The Annual General Meeting on 12 April 2018 gave the Board of Directors authorisations to decide on a share issue and issues of option rights and other special rights entitling to shares, and on the purchase of the Company's own Series A shares and/or on the acceptance the Company's own Series A shares as pledge. The authorisations are effective until 30 June 2019 and revoke authorisations given by the Annual General Meeting 2017 to the Board of Directors.

The AGM gave the following two authorisations to the Board:

(1) The Board of Directors was authorised to decide on a share issue as well as issue of option rights and other special rights entitling to shares, pursuant to Chapter 10 of the Companies Act as follows:

The shares issued under the authorisation are new or those in the company’s possession Series A shares of the Company. Under the authorisation, a maximum of 2,500,000 Series A shares, which corresponds to approximately 4.50 per cent of all of the shares in the Company and approximately 5.00 per cent of all the Series A shares in the Company, can be issued. The shares, option rights or other special rights entitling to shares can be issued in one or more tranches.

Under the authorisation, the Board of Directors may resolve upon issuing new Series A shares to the Company itself without consideration. However, the Company, together with its subsidiaries, cannot at any time own more than 10 per cent of all its registered shares.

The Board of Directors is authorised to resolve on all terms for the share issue and granting of the special rights entitling to shares. The Board of Directors is authorised to resolve on a directed share issue and issue of the special rights entitling to shares in deviation from the shareholders’ pre-emptive right. A directed share issue always requires a weighty economic reason for the Company and the authorisation may not be utilised inconsistently with the principle of equal treatment of shareholders.

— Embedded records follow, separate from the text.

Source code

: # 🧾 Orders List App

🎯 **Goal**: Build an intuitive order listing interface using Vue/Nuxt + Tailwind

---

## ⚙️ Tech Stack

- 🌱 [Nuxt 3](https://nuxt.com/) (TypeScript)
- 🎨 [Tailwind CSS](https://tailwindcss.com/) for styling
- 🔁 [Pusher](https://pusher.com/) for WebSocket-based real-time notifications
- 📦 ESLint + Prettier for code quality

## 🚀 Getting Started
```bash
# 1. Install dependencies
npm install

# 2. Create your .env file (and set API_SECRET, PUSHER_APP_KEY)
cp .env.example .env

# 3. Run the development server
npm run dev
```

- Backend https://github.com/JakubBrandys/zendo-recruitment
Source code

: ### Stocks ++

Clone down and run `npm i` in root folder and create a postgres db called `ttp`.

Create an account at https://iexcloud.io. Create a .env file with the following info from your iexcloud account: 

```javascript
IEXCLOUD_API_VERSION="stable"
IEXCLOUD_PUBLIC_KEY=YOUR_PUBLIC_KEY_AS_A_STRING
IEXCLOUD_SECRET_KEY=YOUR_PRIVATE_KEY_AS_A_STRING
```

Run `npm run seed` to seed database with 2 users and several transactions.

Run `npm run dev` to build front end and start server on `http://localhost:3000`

The authorisation to issue new shares, option rights as well as other special rights entitling to shares was resolved in order to enable the Board of Directors to decide flexibly on capital markets transactions that are beneficial for the Company, such as securing the financing needs of the Company or implementing acquisitions. In addition, the authorisation may be used in order to implement share based incentive arrangements and payment of the share based remuneration directed to the management of the company and the Group companies.

The authorisation shall be effective until 30 June 2019, and it revokes the authorisation granted on 6 April 2017 by the Annual General Meeting to the Board of Directors to resolve on an issue of shares, option rights as well as other special rights entitling to shares.

(2) The Board of Directors was authorised to decide on the purchase of the Company's own Series A shares and/or on the acceptance the Company's own Series A shares as pledge as follows:

The aggregate number of own Series A shares to be acquired and/or accepted as pledge shall not exceed 2,500,000 Series A shares in total, which corresponds to approximately 4.50 per cent of all of the shares in the Company and approximately 5.00 per cent of all the Series A shares in the Company. However, the Company together with its subsidiaries cannot at any moment own and/or hold as pledge more than 10 per cent of all the shares in the Company.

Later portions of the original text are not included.